### Your goal
Each entry is to be given again word for word; images are dropped.

Source texts of formatted documents
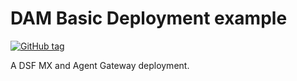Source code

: # DAM Basic Deployment example
[![GitHub tag](https://img.shields.io/github/v/tag/imperva/dsfkit.svg)](https://github.com/imperva/dsfkit/tags)

A DSF MX and Agent Gateway deployment.

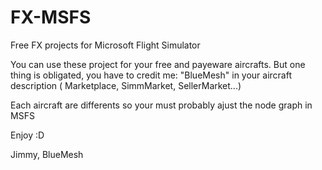 # FX-MSFS
Free FX projects for Microsoft Flight Simulator

You can use these project for your free and payeware aircrafts. But one thing is obligated, you have to credit me: "BlueMesh" in your aircraft description ( Marketplace, SimmMarket, SellerMarket...)

Each aircraft are differents so your must probably ajust the node graph in MSFS

Enjoy :D

Jimmy, BlueMesh
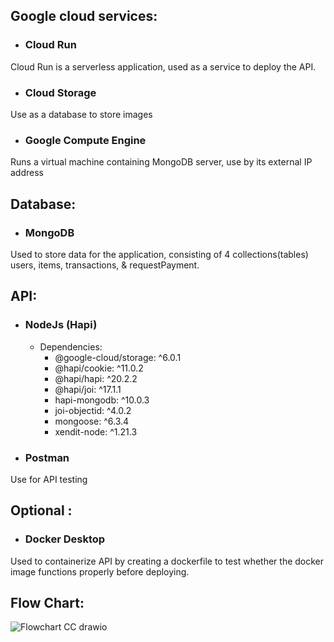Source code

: ## Google cloud services: 
- ### Cloud Run 
Cloud Run is a serverless application, used as a service to deploy the API.
- ### Cloud Storage 
Use as a database to store images 
- ### Google Compute Engine
Runs a virtual machine containing MongoDB server, use by its external IP address

## Database: 
- ### MongoDB
Used to store data for the application, consisting of  4 collections(tables) users, items, transactions, & requestPayment.


## API: 
- ### NodeJs (Hapi)
  - Dependencies: 
    - @google-cloud/storage: ^6.0.1
    - @hapi/cookie: ^11.0.2
    - @hapi/hapi: ^20.2.2
    - @hapi/joi: ^17.1.1
    - hapi-mongodb: ^10.0.3
    - joi-objectid: ^4.0.2
    - mongoose: ^6.3.4
    - xendit-node: ^1.21.3

- ### Postman
Use for API testing

## Optional : 
- ### Docker Desktop 
Used to containerize API by creating a dockerfile to test whether the docker image functions properly before deploying. 


## Flow Chart:

![Flowchart CC drawio](https://user-images.githubusercontent.com/75570657/173223922-1ac1dbcb-6228-482b-aebd-7aee496b5472.png)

### Written response
Source code

: # DAM Basic Deployment example
[![GitHub tag](https://img.shields.io/github/v/tag/imperva/dsfkit.svg)](https://github.com/imperva/dsfkit/tags)

A DSF MX and Agent Gateway deployment.

 # FX-MSFS
Free FX projects for Microsoft Flight Simulator

You can use these project for your free and payeware aircrafts. But one thing is obligated, you have to credit me: "BlueMesh" in your aircraft description ( Marketplace, SimmMarket, SellerMarket...)

Each aircraft are differents so your must probably ajust the node graph in MSFS

Enjoy :D

Jimmy, BlueMesh
Source code

: ## Google cloud services: 
- ### Cloud Run 
Cloud Run is a serverless application, used as a service to deploy the API.
- ### Cloud Storage 
Use as a database to store images 
- ### Google Compute Engine
Runs a virtual machine containing MongoDB server, use by its external IP address

## Database: 
- ### MongoDB
Used to store data for the application, consisting of  4 collections(tables) users, items, transactions, & requestPayment.


## API: 
- ### NodeJs (Hapi)
  - Dependencies: 
    - @google-cloud/storage: ^6.0.1
    - @hapi/cookie: ^11.0.2
    - @hapi/hapi: ^20.2.2
    - @hapi/joi: ^17.1.1
    - hapi-mongodb: ^10.0.3
    - joi-objectid: ^4.0.2
    - mongoose: ^6.3.4
    - xendit-node: ^1.21.3

- ### Postman
Use for API testing

## Optional : 
- ### Docker Desktop 
Used to containerize API by creating a dockerfile to test whether the docker image functions properly before deploying. 


## Flow Chart:

![Flowchart CC drawio](https://user-images.githubusercontent.com/75570657/173223922-1ac1dbcb-6228-482b-aebd-7aee496b5472.png)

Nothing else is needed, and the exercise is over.